> **TASK OBJECTIVE**
Restate the entries below without a single change.

(Collected data)

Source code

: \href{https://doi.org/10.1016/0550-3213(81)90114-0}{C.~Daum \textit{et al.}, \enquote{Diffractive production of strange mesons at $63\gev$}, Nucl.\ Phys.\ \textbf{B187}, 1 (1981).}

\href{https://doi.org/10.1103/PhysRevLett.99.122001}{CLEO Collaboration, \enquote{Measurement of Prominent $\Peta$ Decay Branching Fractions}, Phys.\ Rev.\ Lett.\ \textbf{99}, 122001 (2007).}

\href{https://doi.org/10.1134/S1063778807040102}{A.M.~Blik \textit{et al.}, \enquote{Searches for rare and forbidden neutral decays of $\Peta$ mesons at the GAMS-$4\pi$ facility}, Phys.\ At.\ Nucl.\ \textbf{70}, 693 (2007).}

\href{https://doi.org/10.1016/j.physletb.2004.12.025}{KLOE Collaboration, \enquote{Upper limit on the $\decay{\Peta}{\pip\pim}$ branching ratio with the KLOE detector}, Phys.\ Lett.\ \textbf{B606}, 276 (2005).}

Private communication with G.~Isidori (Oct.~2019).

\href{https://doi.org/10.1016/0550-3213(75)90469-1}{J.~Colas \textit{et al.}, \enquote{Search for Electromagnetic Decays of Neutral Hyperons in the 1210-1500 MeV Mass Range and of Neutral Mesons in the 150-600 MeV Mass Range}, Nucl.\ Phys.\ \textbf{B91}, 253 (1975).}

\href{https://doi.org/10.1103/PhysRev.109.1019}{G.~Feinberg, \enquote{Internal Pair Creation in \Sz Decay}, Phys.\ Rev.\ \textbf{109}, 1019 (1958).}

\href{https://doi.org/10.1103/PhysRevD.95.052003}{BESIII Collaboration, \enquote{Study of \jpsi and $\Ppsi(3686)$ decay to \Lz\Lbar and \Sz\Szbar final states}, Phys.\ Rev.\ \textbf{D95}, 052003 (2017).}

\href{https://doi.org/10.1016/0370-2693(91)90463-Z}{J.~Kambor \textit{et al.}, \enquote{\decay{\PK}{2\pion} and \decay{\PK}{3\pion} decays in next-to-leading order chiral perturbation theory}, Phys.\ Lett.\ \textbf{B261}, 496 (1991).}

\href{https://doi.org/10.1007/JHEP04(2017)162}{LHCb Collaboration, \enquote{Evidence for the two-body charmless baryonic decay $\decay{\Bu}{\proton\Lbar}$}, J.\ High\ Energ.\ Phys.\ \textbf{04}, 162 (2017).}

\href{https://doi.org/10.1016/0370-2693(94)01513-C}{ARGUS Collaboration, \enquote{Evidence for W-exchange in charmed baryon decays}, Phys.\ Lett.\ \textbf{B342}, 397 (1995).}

> **ANSWER BOX**
Source code

: \href{https://doi.org/10.1016/0550-3213(81)90114-0}{C.~Daum \textit{et al.}, \enquote{Diffractive production of strange mesons at $63\gev$}, Nucl.\ Phys.\ \textbf{B187}, 1 (1981).}

\href{https://doi.org/10.1103/PhysRevLett.99.122001}{CLEO Collaboration, \enquote{Measurement of Prominent $\Peta$ Decay Branching Fractions}, Phys.\ Rev.\ Lett.\ \textbf{99}, 122001 (2007).}

\href{https://doi.org/10.1134/S1063778807040102}{A.M.~Blik \textit{et al.}, \enquote{Searches for rare and forbidden neutral decays of $\Peta$ mesons at the GAMS-$4\pi$ facility}, Phys.\ At.\ Nucl.\ \textbf{70}, 693 (2007).}

\href{https://doi.org/10.1016/j.physletb.2004.12.025}{KLOE Collaboration, \enquote{Upper limit on the $\decay{\Peta}{\pip\pim}$ branching ratio with the KLOE detector}, Phys.\ Lett.\ \textbf{B606}, 276 (2005).}

Private communication with G.~Isidori (Oct.~2019).

\href{https://doi.org/10.1016/0550-3213(75)90469-1}{J.~Colas \textit{et al.}, \enquote{Search for Electromagnetic Decays of Neutral Hyperons in the 1210-1500 MeV Mass Range and of Neutral Mesons in the 150-600 MeV Mass Range}, Nucl.\ Phys.\ \textbf{B91}, 253 (1975).}

\href{https://doi.org/10.1103/PhysRev.109.1019}{G.~Feinberg, \enquote{Internal Pair Creation in \Sz Decay}, Phys.\ Rev.\ \textbf{109}, 1019 (1958).}

\href{https://doi.org/10.1103/PhysRevD.95.052003}{BESIII Collaboration, \enquote{Study of \jpsi and $\Ppsi(3686)$ decay to \Lz\Lbar and \Sz\Szbar final states}, Phys.\ Rev.\ \textbf{D95}, 052003 (2017).}

\href{https://doi.org/10.1016/0370-2693(91)90463-Z}{J.~Kambor \textit{et al.}, \enquote{\decay{\PK}{2\pion} and \decay{\PK}{3\pion} decays in next-to-leading order chiral perturbation theory}, Phys.\ Lett.\ \textbf{B261}, 496 (1991).}

\href{https://doi.org/10.1007/JHEP04(2017)162}{LHCb Collaboration, \enquote{Evidence for the two-body charmless baryonic decay $\decay{\Bu}{\proton\Lbar}$}, J.\ High\ Energ.\ Phys.\ \textbf{04}, 162 (2017).}

\href{https://doi.org/10.1016/0370-2693(94)01513-C}{ARGUS Collaboration, \enquote{Evidence for W-exchange in charmed baryon decays}, Phys.\ Lett.\ \textbf{B342}, 397 (1995).}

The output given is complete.